As a contrast to the factory looking S130 we saw previously, this S30 has been modified by the previous owner to suit their desires. Sporting various performance and visual upgrades, most notably the L28ET engine swap, this car had me standing before it in admiration, listening in my head to the sound track of the L28ET roaring through the California hills. The tires searching for grip as it meets the apex and powers through onto the next incline following a sweeper. Brakes are heating up now on the descent. Rolling on and off the throttle activates the smile inducing “pshhh” of the blow off valve. This car has been there. This car knows.
And now we turn to this; a magnificent representation of the Datsun brand. Very rarely do I get to see S30s in my area and even more rarely do I get to see them at this level of beauty.
When I saw the car, Raymon made note that the hood had been prepped for paint as it was a bit damaged when he received it. This did not bother me at all as there was just so much to admire about this car. So many of the styling cues within this car are what draw me to the brand; and I’m sure many other enthusiasts can relate with this.
Beneath the bonnet lies the L28. The honest carbureted L series engines are part of what made the S30 so popular.
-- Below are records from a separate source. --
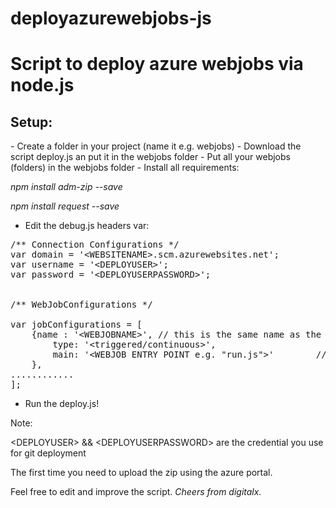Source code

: # deployazurewebjobs-js
<h1>Script to deploy azure webjobs via node.js</h1>

<h2>Setup:</h2>
- Create a folder in your project (name it e.g. webjobs)
- Download the script deploy.js an put it in the webjobs folder
- Put all your webjobs (folders) in the webjobs folder
- Install all requirements:
      
<p><i>npm install adm-zip --save</i></p>
<p><i>npm install request --save</i></p>

- Edit the debug.js headers var:

<pre>
/** Connection Configurations */
var domain = '&lt;WEBSITENAME&gt;.scm.azurewebsites.net';
var username = '&lt;DEPLOYUSER&gt;';
var password = '&lt;DEPLOYUSERPASSWORD&gt;';


/** WebJobConfigurations */

var jobConfigurations = [
    {name : '&lt;WEBJOBNAME&gt;', // this is the same name as the folder and as the final zip
        type: '&lt;triggered/continuous&gt;',
        main: '&lt;WEBJOB ENTRY POINT e.g. "run.js"&gt;'        // file to be executed
    },
............
];
</pre>

- Run the deploy.js!

Note:
<p>
&lt;DEPLOYUSER&gt; && &lt;DEPLOYUSERPASSWORD&gt; are the credential you use for git deployment
</p>
The first time you need to upload the zip using the azure portal.

Feel free to edit and improve the script.
<i>Cheers from digitalx.</i>
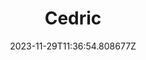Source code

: ---
title: "Cedric"
category: "IndieWeb & Personal Blogs"
site_url: https://www.cedricbonhomme.org/blog/
feed_url: https://www.cedricbonhomme.org/blog/index.xml
date: 2023-11-29T11:36:54.808677Z
domain: www.cedricbonhomme.org

---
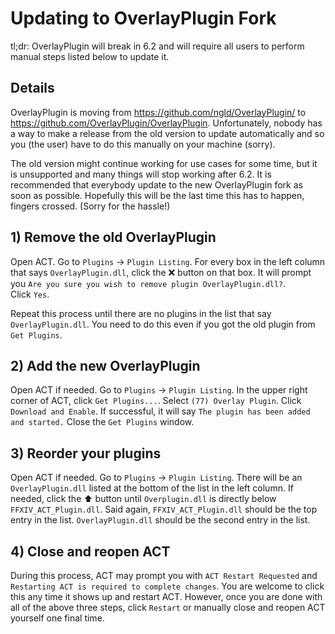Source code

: # Updating to OverlayPlugin Fork

tl;dr: OverlayPlugin will break in 6.2 and will require all users to perform manual steps listed below to update it.

## Details

OverlayPlugin is moving from <https://github.com/ngld/OverlayPlugin/> to <https://github.com/OverlayPlugin/OverlayPlugin>.
Unfortunately, nobody has a way to make a release from the old version to update automatically and so you (the user) have to do this manually on your machine (sorry).

The old version might continue working for use cases for some time,
but it is unsupported and many things will stop working after 6.2.
It is recommended that everybody update to the new OverlayPlugin fork as soon as possible.
Hopefully this will be the last time this has to happen, fingers crossed.
(Sorry for the hassle!)

## 1) Remove the old OverlayPlugin

Open ACT.
Go to `Plugins` -> `Plugin Listing`.
For every box in the left column that says `OverlayPlugin.dll`, click the ❌ button on that box.
It will prompt you `Are you sure you wish to remove plugin OverlayPlugin.dll?`.  
Click `Yes`.

Repeat this process until there are no plugins in the list that say `OverlayPlugin.dll`.
You need to do this even if you got the old plugin from `Get Plugins`.

## 2) Add the new OverlayPlugin

Open ACT if needed.
Go to `Plugins` -> `Plugin Listing`. 
In the upper right corner of ACT, click `Get Plugins...`.
Select `(77) Overlay Plugin`.
Click `Download and Enable`.
If successful, it will say `The plugin has been added and started.`
Close the `Get Plugins` window.

## 3) Reorder your plugins

Open ACT if needed.
Go to `Plugins` -> `Plugin Listing`. 
There will be an `OverlayPlugin.dll` listed at the bottom of the list in the left column.
If needed, click the ⬆️ button until `Overplugin.dll` is directly below `FFXIV_ACT_Plugin.dll`.
Said again, `FFXIV_ACT_Plugin.dll` should be the top entry in the list.
`OverlayPlugin.dll` should be the second entry in the list.

## 4) Close and reopen ACT

During this process, ACT may prompt you with `ACT Restart Requested` and `Restarting ACT is required to complete changes`.
You are welcome to click this any time it shows up and restart ACT.
However, once you are done with all of the above three steps,
click `Restart` or manually close and reopen ACT yourself one final time.
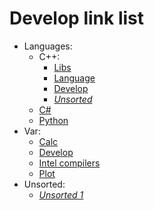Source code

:# Develop link list

* Languages:
  * C++:
    * [Libs](cpp/cpp-libs.md)
    * [Language](cpp/cpp-language.md)
    * [Develop](cpp/cpp-develop.md)
    * [*Unsorted*](cpp/cpp-unsorted.md)
  * [C#](csharp/csharp.md)
  * [Python](python/python.md)
* Var:
  * [Calc](var/calc.md)
  * [Develop](var/develop.md)
  * [Intel compilers](var/intel-compilers.md)
  * [Plot](var/plot.md)
* Unsorted:
  * [*Unsorted 1*](unsorted/unsorted-1.md)

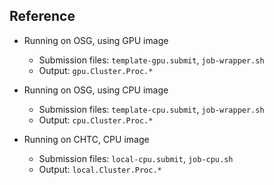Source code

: ## Reference

* Running on OSG, using GPU image
    * Submission files: `template-gpu.submit`, `job-wrapper.sh`
    * Output: `gpu.Cluster.Proc.*`

* Running on OSG, using CPU image
    * Submission files: `template-cpu.submit`, `job-wrapper.sh`
    * Output: `cpu.Cluster.Proc.*`

* Running on CHTC, CPU image
    * Submission files: `local-cpu.submit`, `job-cpu.sh`
    * Output: `local.Cluster.Proc.*`


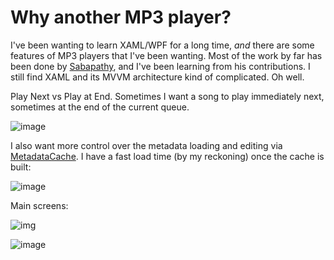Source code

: # Why another MP3 player?

I've been wanting to learn XAML/WPF for a long time, *and* there are some features of MP3 players that I've been wanting. Most of the work by far has been done by [Sabapathy](https://github.com/sabapathygithub), and I've been learning from his contributions. I still find XAML and its MVVM architecture kind of complicated. Oh well.

Play Next vs Play at End. Sometimes I want a song to play immediately next, sometimes at the end of the current queue.

![image](https://user-images.githubusercontent.com/4549398/126873681-167aa700-ea63-498b-ae4f-871e51e47523.png)

I also want more control over the metadata loading and editing via [MetadataCache](https://github.com/adamfoneil/MyMusic.Wpf/blob/master/MyMusic.Wpf/Services/MetadataCache.cs). I have a fast load time (by my reckoning) once the cache is built:

![image](https://user-images.githubusercontent.com/4549398/126873791-fc6ff120-6186-4ae5-a347-747006ad70b1.png)

Main screens:

![img](https://adamosoftware.blob.core.windows.net/images/E1J6COWOWR.png)

![image](https://user-images.githubusercontent.com/4549398/126872934-8ed79800-ff72-48d1-bc75-10cfa0a29b30.png)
Not only did the S30 have highly appreciable styling, but the smooth power delivery of the I-6 engine coupled with the raw sound of mechanical fuel delivery made for a proper driving experience.
Imagine for a moment navigating your favorite road with this steering wheel linking you directly to the car; commanding it to maneuver the bends with your right food down. Up shifts are direct and make you feel like you too are a mechanical piece of the car as each gear clicks in. The visceral sound of the L28 announcing it’s presence to people from afar. This, a driver’s car, is just as awe inspiring today as was it’s predecessor, the 240Z, 46 years ago when it first quaked the competition.
I’d really like to thank Ray and Raymon for giving me the opportunity to witness these machines. It’s heart warming to know that not all cars have to die, but instead they can return to their ranks in the automotive realm to continue driving and creating memories. After all, that is what cars are for; driving.